___ GIVEN RECORDS

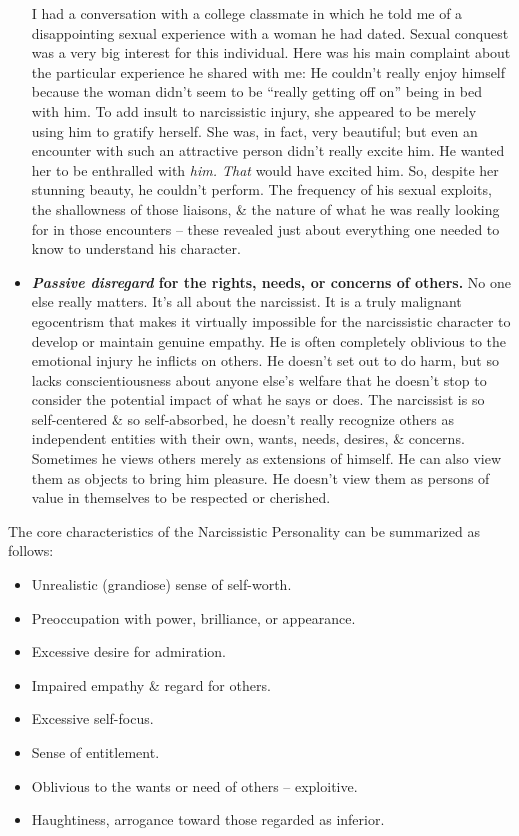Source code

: \documentclass{article}
\numberwithin{equation}{section}
\begin{document}
\begin{itemize}
	I had a conversation with a college classmate in which he told me of a disappointing sexual experience with a woman he had dated. Sexual conquest was a very big interest for this individual. Here was his main complaint about the particular experience he shared with me: He couldn't really enjoy himself because the woman didn't seem to be ``really getting off on'' being in bed with him. To add insult to narcissistic injury, she appeared to be merely using him to gratify herself. She was, in fact, very beautiful; but even an encounter with such an attractive person didn't really excite him. He wanted her to be enthralled with \textit{him. That} would have excited him. So, despite her stunning beauty, he couldn't perform. The frequency of his sexual exploits, the shallowness of those liaisons, \& the nature of what he was really looking for in those encounters -- these revealed just about everything one needed to know to understand his character.
	\item \textbf{\textit{Passive disregard} for the rights, needs, or concerns of others.} No one else really matters. It's all about the narcissist. It is a truly malignant egocentrism that makes it virtually impossible for the narcissistic character to develop or maintain genuine empathy. He is often completely oblivious to the emotional injury he inflicts on others. He doesn't set out to do harm, but so lacks conscientiousness about anyone else's welfare that he doesn't stop to consider the potential impact of what he says or does. The narcissist is so self-centered \& so self-absorbed, he doesn't really recognize others as independent entities with their own, wants, needs, desires, \& concerns. Sometimes he views others merely as extensions of himself. He can also view them as objects to bring him pleasure. He doesn't view them as persons of value in themselves to be respected or cherished.
\end{itemize}
The core characteristics of the Narcissistic Personality can be summarized as follows:
\begin{itemize}
	\item Unrealistic (grandiose) sense of self-worth.
	\item Preoccupation with power, brilliance, or appearance.
	\item Excessive desire for admiration.
	\item Impaired empathy \& regard for others.
	\item Excessive self-focus.
	\item Sense of entitlement.
	\item Oblivious to the wants or need of others -- exploitive.
	\item Haughtiness, arrogance toward those regarded as inferior.	
\end{itemize}
\end{document}
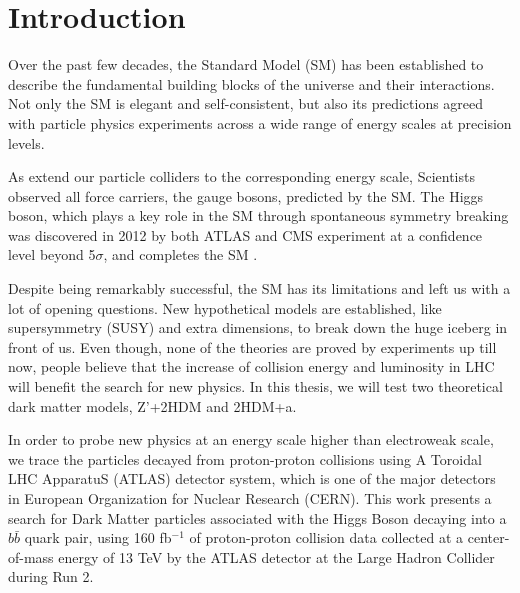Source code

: \chapter{Introduction}

\label{ch:intro}
\par Over the past few decades, the Standard Model (SM) has been established to describe the fundamental building blocks of the universe and their interactions.
 Not only the SM is elegant and self-consistent, but also its predictions agreed with particle physics experiments across a wide range of energy scales at precision levels. 

\par As extend our particle colliders to the corresponding energy scale, Scientists observed all force carriers, the gauge bosons, predicted by the SM.  
The Higgs boson, which plays a key role in the SM through spontaneous symmetry breaking was discovered in 2012 by both ATLAS and CMS experiment at a confidence level beyond 5$\sigma$, and completes the SM\cite{Aad:2012tfa} \cite{Chatrchyan:2012xdj}.

\par Despite being remarkably successful, the SM has its limitations and left us with a lot  of opening questions. 
New hypothetical models are established, like supersymmetry (SUSY) and extra dimensions,
to break down the huge iceberg in front of us. Even though, none of the theories are proved by experiments up till now, 
people believe that the increase of collision energy and luminosity in LHC will benefit the search for new physics.
In this thesis, we will test two theoretical dark matter models, Z'+2HDM and 
2HDM+a. 

\par In order to probe new physics at an energy scale higher than electroweak scale,
 we trace the particles decayed from proton-proton collisions using A Toroidal LHC ApparatuS (ATLAS) detector system,
 which is one of the major detectors in European Organization for Nuclear Research (CERN). This work presents a search for Dark Matter particles associated
with the Higgs Boson decaying into a $b\bar{b}$ quark pair, using 160 fb$ ^{-1}$ of proton-proton collision data collected at a center-of-mass energy of 13 TeV
by the ATLAS detector at the Large Hadron Collider during Run 2.

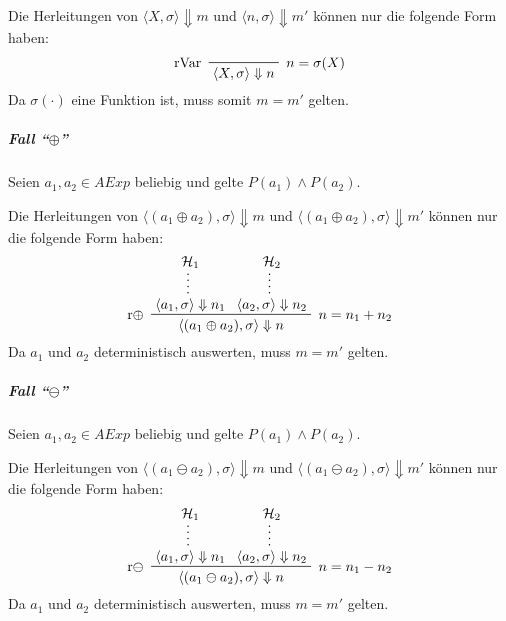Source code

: 		 		    Die Herleitungen von $ \langle X, \sigma \rangle \Downarrow m $ und $ \langle n, \sigma \rangle \Downarrow m' $ können nur die folgende Form haben:
		 		    \begin{equation*}
			 		    \prftree[l, r]
				 		    { $ n = \sigma(X) $ }
				 		    { rVar }
				 		    { \langle X, \sigma \rangle \Downarrow n }
		 		    \end{equation*}
		 		    Da $ \sigma(\cdot) $ eine Funktion ist, muss somit $ m = m' $ gelten.
	 		    
	 		    \subparagraph{Fall \enquote{$ \oplus $}}
		 		    Seien $ a _ 1, a _ 2 \in \textit{AExp} $ beliebig und gelte $ P(a _ 1) \land P(a _ 2) $.
		 		    
		 		    Die Herleitungen von $ \langle (a _ 1 \oplus a _ 2), \sigma \rangle \Downarrow m $ und $ \langle (a _ 1 \oplus a _ 2), \sigma \rangle \Downarrow m' $ können nur die folgende Form haben:
		 		    \begin{equation*}
			 		    \prftree[l, r]
				 		    { $ n = n _ 1 + n _ 2 $ }
				 		    { r$ \oplus $ }
				 		    { \prfsummary{\mathcal{H} _ 1}{\langle a _ 1, \sigma \rangle \Downarrow n _ 1} }
				 		    { \prfsummary{\mathcal{H} _ 2}{\langle a _ 2, \sigma \rangle \Downarrow n _ 2} }
				 		    { \langle (a _ 1 \oplus a _ 2), \sigma \rangle \Downarrow n }
		 		    \end{equation*}
		 		    Da $ a _ 1 $ und $ a _ 2 $ deterministisch auswerten, muss $ m = m' $ gelten.
	 		    
	 		    \subparagraph{Fall \enquote{$ \ominus $}}
		 		    Seien $ a _ 1, a _ 2 \in \textit{AExp} $ beliebig und gelte $ P(a _ 1) \land P(a _ 2) $.
		 		    
		 		    Die Herleitungen von $ \langle (a _ 1 \ominus a _ 2), \sigma \rangle \Downarrow m $ und $ \langle (a _ 1 \ominus a _ 2), \sigma \rangle \Downarrow m' $ können nur die folgende Form haben:
		 		    \begin{equation*}
			 		    \prftree[l, r]
				 		    { $ n = n _ 1 - n _ 2 $ }
				 		    { r$ \ominus $ }
				 		    { \prfsummary{\mathcal{H} _ 1}{\langle a _ 1, \sigma \rangle \Downarrow n _ 1} }
				 		    { \prfsummary{\mathcal{H} _ 2}{\langle a _ 2, \sigma \rangle \Downarrow n _ 2} }
				 		    { \langle (a _ 1 \ominus a _ 2), \sigma \rangle \Downarrow n }
		 		    \end{equation*}
		 		    Da $ a _ 1 $ und $ a _ 2 $ deterministisch auswerten, muss $ m = m' $ gelten.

______

▶ [AIM OF THE EXERCISE]
Go through the lines above and count those with the string "langle". Reply with the count and nothing more.

▶ [WORKED SOLUTION]
10